There are some optical illusions that rely on visual ambiguity to create two competing interpretations of an image or a moving image. When you view the image, your brain interprets it one way or the other. Your brain may suddenly shift interpretations, but you can't process both simultaneously.

The following moving image of a spinning dancer (created by Nobuyuki Kayahara) is one example:

Is the dancer spinning clockwise or counterclockwise? There are no visual clues to distinguish, so your brain makes an assumption, and you can't make it switch. The Rubin vase is another example.

I am reminded of that when I think of one of the best known plagiarism suits in the music world. It involved George Harrison, whose song, "My Sweet Lord" was said to be too similar to the Chiffons's "He's So Fine." Following are the two songs:

The court decided that Harrison had subconsciously copied the Chiffons song,and ultimately he was orderd to pay nearly $600,000. You can read about it here.

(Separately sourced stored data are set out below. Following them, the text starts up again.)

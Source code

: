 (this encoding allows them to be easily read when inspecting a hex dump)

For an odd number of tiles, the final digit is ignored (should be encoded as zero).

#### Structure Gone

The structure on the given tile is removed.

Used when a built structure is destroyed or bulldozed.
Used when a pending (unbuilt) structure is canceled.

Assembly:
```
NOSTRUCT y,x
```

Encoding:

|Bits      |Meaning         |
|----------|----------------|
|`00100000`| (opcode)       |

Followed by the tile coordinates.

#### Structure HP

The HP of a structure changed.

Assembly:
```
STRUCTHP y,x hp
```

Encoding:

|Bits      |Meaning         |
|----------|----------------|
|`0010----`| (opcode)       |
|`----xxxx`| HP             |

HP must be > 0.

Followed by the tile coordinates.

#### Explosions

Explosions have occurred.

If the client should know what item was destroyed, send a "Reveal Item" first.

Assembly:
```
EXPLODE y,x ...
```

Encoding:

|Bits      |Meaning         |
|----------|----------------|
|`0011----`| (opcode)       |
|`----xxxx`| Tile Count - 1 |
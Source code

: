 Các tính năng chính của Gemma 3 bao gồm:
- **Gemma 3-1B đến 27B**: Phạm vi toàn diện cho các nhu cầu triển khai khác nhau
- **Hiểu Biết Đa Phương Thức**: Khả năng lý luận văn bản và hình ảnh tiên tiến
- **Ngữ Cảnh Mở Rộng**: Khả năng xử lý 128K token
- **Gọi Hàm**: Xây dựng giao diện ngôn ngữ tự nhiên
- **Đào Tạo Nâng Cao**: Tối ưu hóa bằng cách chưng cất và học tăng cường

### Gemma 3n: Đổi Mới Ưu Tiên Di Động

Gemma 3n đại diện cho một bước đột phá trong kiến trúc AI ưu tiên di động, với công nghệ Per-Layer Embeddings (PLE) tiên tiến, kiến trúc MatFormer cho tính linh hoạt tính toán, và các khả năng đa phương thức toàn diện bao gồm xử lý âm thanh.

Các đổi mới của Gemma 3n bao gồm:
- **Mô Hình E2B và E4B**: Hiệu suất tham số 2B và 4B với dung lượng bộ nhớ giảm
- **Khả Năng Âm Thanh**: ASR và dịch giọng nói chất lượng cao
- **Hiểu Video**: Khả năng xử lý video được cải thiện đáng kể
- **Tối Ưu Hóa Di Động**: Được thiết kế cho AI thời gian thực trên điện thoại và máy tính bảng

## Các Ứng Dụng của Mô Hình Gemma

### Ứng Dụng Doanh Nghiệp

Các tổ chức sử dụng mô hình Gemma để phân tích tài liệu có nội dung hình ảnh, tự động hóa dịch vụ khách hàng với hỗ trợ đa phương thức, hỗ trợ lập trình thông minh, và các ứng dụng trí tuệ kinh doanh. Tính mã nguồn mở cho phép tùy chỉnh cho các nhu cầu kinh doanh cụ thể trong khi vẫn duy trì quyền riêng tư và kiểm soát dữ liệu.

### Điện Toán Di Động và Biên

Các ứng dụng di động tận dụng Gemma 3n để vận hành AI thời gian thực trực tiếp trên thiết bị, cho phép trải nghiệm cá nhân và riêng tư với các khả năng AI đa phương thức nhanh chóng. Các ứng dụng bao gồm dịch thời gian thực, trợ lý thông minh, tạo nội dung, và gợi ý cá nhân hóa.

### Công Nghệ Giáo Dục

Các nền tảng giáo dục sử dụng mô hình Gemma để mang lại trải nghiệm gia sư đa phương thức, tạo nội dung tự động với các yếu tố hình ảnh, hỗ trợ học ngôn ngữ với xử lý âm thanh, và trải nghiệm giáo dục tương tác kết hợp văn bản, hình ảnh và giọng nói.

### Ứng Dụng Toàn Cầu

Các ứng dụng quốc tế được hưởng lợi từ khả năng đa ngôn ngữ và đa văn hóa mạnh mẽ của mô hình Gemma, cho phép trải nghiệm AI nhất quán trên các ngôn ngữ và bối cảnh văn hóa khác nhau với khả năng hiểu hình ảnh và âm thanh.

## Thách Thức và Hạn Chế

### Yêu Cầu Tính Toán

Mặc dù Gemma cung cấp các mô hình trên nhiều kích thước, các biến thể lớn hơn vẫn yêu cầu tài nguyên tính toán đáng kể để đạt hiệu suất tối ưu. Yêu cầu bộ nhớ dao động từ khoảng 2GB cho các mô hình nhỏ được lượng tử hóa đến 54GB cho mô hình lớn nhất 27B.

What's interesting for me is that, for years I didn't hear the similarity. It didn't matter how many times people pointed it out, or how they explained it. Then, at some point it hit me. As if a window shade had suddenly been drawn back, I saw it. Now, as much as I try, I can't hear either song without thinking of the other. As an aside, I'll note that the above Wikipedia link for Harrison's song gives a music theoretic explanation of the similarities:
Both songs have a three-syllable title refrain ("My Sweet Lord" and "He's so fine") followed by a 5-3-2 descent of the major scale in the tonic key (E major for "My Sweet Lord" and G major for "He's So Fine"). Respective tempos are similar: 121 and 145 bpm. In the respective B sections ("I really want to see you" and "I dunno how I'm gonna do it") there is a similar ascent through 5-6-8, but the Chiffons distinctively retain the G tonic for four bars and, on the repeat of the motif, uniquely go to an A note 9th embellishment over the first syllable of "gonna". Harrison, on the other hand, introduces the more complex harmony of a relative minor (C#m) as well as the oft-repeated, fundamental and distinctly original slide guitar motif.
For all it's worth, I prefer "He's so Fine."